Instructions to follow => Every line with the string "drop" in it belongs in your answer, so copy them all from the data.

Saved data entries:
┄┄┄┄┄┄┄┄┄┄┄┄┄┄┄┄┄┄┄┄
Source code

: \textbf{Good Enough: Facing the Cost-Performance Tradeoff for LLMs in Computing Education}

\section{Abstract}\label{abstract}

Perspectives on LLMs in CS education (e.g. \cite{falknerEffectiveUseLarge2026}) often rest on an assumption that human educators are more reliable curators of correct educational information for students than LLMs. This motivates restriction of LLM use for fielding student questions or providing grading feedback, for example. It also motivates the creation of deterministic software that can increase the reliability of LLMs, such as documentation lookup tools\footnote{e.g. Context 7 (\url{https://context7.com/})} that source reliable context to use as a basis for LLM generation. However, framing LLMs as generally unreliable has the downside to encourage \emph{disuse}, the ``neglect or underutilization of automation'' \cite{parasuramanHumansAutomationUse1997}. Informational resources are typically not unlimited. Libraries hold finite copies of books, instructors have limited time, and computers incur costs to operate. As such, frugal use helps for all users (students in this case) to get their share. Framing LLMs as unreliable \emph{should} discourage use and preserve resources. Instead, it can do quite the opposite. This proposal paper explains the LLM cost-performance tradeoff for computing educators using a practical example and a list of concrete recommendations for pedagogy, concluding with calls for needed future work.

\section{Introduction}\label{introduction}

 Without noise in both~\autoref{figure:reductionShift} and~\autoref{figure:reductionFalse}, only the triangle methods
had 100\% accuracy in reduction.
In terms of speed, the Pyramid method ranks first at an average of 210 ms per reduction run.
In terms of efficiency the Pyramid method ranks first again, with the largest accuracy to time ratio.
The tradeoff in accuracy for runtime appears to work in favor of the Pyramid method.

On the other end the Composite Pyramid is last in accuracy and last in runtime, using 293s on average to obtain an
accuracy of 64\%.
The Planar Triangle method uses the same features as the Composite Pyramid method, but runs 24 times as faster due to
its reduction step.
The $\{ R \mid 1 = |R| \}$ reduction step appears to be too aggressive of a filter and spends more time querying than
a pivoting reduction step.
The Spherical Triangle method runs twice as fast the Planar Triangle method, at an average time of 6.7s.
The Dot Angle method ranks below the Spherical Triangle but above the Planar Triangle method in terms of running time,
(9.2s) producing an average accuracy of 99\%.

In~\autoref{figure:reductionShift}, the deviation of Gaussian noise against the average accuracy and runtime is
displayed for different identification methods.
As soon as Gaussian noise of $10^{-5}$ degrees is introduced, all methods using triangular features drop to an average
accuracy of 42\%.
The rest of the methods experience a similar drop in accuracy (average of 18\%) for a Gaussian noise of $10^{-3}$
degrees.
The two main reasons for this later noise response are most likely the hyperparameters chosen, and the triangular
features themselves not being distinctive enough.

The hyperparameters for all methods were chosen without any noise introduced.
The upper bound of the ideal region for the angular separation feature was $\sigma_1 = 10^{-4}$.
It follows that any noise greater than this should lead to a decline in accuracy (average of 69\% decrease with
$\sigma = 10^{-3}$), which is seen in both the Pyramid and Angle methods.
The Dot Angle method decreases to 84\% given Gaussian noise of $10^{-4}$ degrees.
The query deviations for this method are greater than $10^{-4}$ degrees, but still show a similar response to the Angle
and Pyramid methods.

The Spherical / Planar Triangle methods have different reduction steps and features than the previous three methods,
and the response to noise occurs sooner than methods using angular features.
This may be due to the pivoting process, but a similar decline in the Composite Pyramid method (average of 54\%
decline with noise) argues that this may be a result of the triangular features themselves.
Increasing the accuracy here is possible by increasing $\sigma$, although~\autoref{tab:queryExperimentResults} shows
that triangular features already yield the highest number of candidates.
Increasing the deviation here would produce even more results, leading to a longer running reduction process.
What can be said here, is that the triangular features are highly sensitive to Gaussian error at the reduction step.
┄┄┄┄┄┄┄┄┄┄┄┄┄┄┄┄┄┄┄┄
Expected answer =>
As soon as Gaussian noise of $10^{-5}$ degrees is introduced, all methods using triangular features drop to an average
The rest of the methods experience a similar drop in accuracy (average of 18\%) for a Gaussian noise of $10^{-3}$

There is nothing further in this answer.